If you can still imagine that as a slice of life? Granted, there are no aliens (any I can think of, at least…), but there are robots, half-robots, computer generated life forms… Basically, anything on the spectrum of human and machine. The ways this society meshes are pretty amazing!


You know how diversity is almost always forced in books these days? It’s because it has to ‘fit a quota’. We all know how much fun that is. And want to know why this isn’t like that? Because it’s actually written by a non-American. (Here she goes again with her “Read A Non-American Sci-Fi For Once™” stuff…) First of all, the story is based in Israel. How many other scifis can you think of with that setting? Second, there are just so many lifeforms – like I mentioned earlier, there’s basically anything from natural to synthetic life, even life that’s purely computerized and has no body. Third – society is formed from many nationalities of people who moved there as immigrants centuries ago. None of them are Western. Simply speaking? LGBT in this book is the smallest and most natural kind of diversity, because the rest of… the diversity… is so diverse you can’t even. (Way to go with that sentence.)


So basically… The Strigoi is pretty much the best thing in the book! It’s a kind of space vampire..? That feeds on data, not on blood. It will erase a person’s memory only to gorge itself up on it. Nobody really knows what they are or why they’re here. Either it’s a former bioweapon… Or it’s a means for other lifeforms to coexist. I won’t spoil it for you.


I barely caught half of them. If you’ve read a lot of scifi or are familiar with the smart pop of this and the last century, you’ll be pleasantly surprised. The book is full of words like ubicked, Urbonas death machine, Shambleau, etc. There’s even an invented Asteroid pidgin which I thought was pretty amazing.


There’s just something so cool about scifi going there. I live in a Western society. That’s not what I want to see in my books. I want something outlandish. I want to see something that makes me ponder diffferent possibilities. I’m so tired of the world being only America!

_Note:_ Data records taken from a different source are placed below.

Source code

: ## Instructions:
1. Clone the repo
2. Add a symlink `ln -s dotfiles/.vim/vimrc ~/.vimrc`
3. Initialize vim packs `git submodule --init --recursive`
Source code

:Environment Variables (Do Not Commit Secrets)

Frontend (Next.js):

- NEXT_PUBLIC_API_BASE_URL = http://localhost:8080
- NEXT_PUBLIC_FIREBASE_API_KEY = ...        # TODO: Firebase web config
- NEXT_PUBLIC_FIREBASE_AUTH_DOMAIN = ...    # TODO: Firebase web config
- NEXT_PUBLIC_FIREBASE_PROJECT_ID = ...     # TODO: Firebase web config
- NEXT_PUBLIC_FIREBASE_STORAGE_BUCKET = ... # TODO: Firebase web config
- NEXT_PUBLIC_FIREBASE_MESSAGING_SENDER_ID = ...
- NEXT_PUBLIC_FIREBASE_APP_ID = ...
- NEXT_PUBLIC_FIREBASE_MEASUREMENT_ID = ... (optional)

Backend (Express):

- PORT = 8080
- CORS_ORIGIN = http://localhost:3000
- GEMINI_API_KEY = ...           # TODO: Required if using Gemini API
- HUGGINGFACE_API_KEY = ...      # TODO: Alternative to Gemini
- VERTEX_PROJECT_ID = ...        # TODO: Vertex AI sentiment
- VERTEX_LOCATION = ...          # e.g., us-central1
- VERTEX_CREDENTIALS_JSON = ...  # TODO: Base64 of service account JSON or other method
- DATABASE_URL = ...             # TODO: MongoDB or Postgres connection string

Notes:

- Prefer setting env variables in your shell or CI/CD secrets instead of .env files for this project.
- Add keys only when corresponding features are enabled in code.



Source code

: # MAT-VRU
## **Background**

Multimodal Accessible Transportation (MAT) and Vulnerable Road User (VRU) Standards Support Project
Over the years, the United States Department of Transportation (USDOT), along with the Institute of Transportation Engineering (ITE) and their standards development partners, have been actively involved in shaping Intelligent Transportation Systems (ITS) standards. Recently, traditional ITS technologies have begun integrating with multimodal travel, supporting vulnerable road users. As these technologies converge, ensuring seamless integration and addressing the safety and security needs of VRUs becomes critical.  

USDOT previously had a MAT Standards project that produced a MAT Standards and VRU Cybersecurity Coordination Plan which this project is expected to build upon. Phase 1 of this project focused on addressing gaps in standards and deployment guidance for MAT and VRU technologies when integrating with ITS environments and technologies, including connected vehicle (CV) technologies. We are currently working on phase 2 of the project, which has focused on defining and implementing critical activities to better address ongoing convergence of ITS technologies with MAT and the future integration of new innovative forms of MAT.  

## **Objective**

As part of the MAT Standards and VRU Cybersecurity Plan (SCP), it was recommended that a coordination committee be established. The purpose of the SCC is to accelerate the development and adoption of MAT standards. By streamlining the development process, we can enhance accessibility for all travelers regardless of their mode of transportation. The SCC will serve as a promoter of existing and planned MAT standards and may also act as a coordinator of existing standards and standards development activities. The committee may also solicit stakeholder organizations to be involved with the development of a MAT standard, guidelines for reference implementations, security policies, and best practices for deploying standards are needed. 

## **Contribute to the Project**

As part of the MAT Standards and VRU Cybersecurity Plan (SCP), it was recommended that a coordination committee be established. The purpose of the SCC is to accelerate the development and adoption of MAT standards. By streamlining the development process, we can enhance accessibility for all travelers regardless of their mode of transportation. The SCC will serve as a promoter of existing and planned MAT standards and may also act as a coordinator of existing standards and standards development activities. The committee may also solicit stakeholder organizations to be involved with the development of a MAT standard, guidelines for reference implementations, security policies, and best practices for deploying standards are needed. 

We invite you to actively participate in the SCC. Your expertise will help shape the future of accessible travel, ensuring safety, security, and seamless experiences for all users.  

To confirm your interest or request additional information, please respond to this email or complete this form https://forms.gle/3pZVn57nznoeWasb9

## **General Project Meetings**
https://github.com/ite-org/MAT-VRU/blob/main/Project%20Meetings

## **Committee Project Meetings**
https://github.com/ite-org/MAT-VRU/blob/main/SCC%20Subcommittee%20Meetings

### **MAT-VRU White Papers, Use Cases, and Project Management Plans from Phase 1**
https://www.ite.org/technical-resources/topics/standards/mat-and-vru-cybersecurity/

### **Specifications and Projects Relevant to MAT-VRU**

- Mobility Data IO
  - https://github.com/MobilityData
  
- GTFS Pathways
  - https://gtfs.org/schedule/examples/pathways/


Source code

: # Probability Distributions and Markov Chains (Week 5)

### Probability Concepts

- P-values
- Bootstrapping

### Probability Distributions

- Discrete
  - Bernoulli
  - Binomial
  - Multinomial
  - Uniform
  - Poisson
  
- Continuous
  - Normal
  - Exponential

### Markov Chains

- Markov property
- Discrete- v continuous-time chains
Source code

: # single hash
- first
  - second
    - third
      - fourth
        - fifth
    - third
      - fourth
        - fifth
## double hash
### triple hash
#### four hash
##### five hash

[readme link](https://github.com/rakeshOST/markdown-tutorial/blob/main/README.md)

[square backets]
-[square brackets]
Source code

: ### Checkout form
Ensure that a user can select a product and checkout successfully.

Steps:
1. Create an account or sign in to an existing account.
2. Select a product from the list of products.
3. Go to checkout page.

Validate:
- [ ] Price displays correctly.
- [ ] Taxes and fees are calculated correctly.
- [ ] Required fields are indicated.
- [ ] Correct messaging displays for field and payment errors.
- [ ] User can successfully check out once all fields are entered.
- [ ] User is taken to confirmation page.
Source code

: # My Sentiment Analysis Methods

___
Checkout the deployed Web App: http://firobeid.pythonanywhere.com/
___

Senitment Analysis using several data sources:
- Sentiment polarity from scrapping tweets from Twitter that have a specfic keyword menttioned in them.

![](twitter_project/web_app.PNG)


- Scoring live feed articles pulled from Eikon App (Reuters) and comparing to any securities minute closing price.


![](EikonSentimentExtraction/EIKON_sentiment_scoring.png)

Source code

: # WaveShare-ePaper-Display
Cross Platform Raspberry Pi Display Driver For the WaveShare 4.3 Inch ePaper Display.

Write about the rest of the world please! Yes, we exist too!


Admittedly, nothing really happens. It feels like what it is – a lot of different novelletes or even short stories, welded together into a book. It tells about a world that is very different from yours, but also strikingly similar. It doesn’t tell of a plot though. And I felt like that’s where the story lost some of its charm. That’s why only 3.5 stars!

I thank Tachyon Publications and Edelweiss for giving me a free copy in exchange to my honest review. You can grab it here at Book Depository, and yep, that’s an affiliate link, so it supports my blog!

Have you read Central Station? Maybe you have other non-Western scifis to recommend to me?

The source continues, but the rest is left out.